Lui pointed out that the publishing industry was still trying to establish best practice amid a rapidly changing generative AI landscape. “The more training that is being done on a non-contractual/licence basis, the greater the risk that author content is being devalued," she said. "Why would a platform pay to license content for training purposes if it suspects that content is already ’out there’? While the acceleration of generative AI has posed existential questions for the publishing industry, the more prosaic concern is that if your content is being used for training without consent, that is revenue that both the publisher and author are missing out on.”
Lui added: “Publishers need to ensure they understand all the tools at their disposal to limit the ability for third parties to use their content for training purposes. Having a clear and advertised statement about reserving all training and text and data mining rights, for example, is helpful.”
She pointed out that several publishers had written cease and desist letters to some of the larger LLM platforms, but she suggested taking practical steps to prevent content being scraped or used for training. “Many of the AI platforms have published guides on how users can ‘opt out’ of having their content used for AI training, and these are readily available on the internet. In addition, there are ways by which you can prevent your website content from being scraped by using a robots.txt file. Furthermore, new machine-readable text and data mining licences are being created so that any machine coming to scrape your content can be directed to a legitimate means of access (paid for or otherwise),” she said.
The Bookseller approached other leading publishers to ask if they had changed or planned to amend their copyright information in view of the challenge that AI poses. Pan Macmillan, Hachette and Simon & Schuster declined to comment, while Faber could not be reached for comment.

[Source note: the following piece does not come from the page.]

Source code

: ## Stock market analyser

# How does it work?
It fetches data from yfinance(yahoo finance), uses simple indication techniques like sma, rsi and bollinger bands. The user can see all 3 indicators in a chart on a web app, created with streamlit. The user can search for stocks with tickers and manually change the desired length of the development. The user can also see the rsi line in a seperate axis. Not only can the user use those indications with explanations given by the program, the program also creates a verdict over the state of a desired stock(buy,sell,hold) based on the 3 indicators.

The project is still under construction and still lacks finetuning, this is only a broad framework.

However, The Bookseller understands that Faber has recently adopted an “AI policy” that prohibits freelancers working with its authors’ books to copy any of the information into an AI programme "for the purposes of editing, checking, extraction or any other purpose".
PRH’s copyright statement in full reads: “Penguin Random House values and supports copyright. Copyright fuels creativity, encourages diverse voices, promotes freedom of expression and supports a vibrant culture. Thank you for purchasing an authorised edition of this book and for respecting intellectual property laws by not reproducing, scanning or distributing any part of it by any means without permission. You are supporting authors and enabling Penguin Random House to continue to publish books for everyone. No part of this book may be used or reproduced in any manner for the purpose of training artificial intelligence technologies or systems. In accordance with Article 4(3) of the Digital Single Market Directive 2019/790, Penguin Random House expressly reserves this work from the text and data mining exception.”